▶ **Problem**
Output all of the lines below exactly, and leave out each image.

Pictures paired with source code
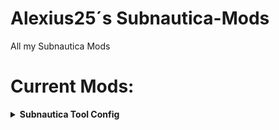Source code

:# Alexius25´s Subnautica-Mods
All my Subnautica Mods

# Current Mods:


<details>
  <summary><strong>Subnautica Tool Config</strong></summary>

  <div align="center">
    <img src="./Pages/SubnauticaToolConfig-Image-1.jpg" alt="Screenshot 1" width="500"/>
    <img src="./Pages/SubnauticaToolConfig-Image-3.jpg" alt="Screenshot 3" width="500"/>
  </div>

  <br/>

  **Description:**  
  With this Mod you can change Tool Values

  **Required Mods:**
  - Nautilus: [GitHub](https://github.com/SubnauticaModding/Nautilus) / [Nexus Mods](https://www.nexusmods.com/subnautica/mods/1262)

  **Download:**
  - [Github Release](https://github.com/Alexius25/Subnautica-Mods/releases)
  
</details>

▶ **Written reply**
Source code

:# Alexius25´s Subnautica-Mods
All my Subnautica Mods

# Current Mods:


<details>
  <summary><strong>Subnautica Tool Config</strong></summary>

  <div align="center">
    <img src="./Pages/SubnauticaToolConfig-Image-1.jpg" alt="Screenshot 1" width="500"/>
    <img src="./Pages/SubnauticaToolConfig-Image-3.jpg" alt="Screenshot 3" width="500"/>
  </div>

  <br/>

  **Description:**  
  With this Mod you can change Tool Values

  **Required Mods:**
  - Nautilus: [GitHub](https://github.com/SubnauticaModding/Nautilus) / [Nexus Mods](https://www.nexusmods.com/subnautica/mods/1262)

  **Download:**
  - [Github Release](https://github.com/Alexius25/Subnautica-Mods/releases)
  
</details>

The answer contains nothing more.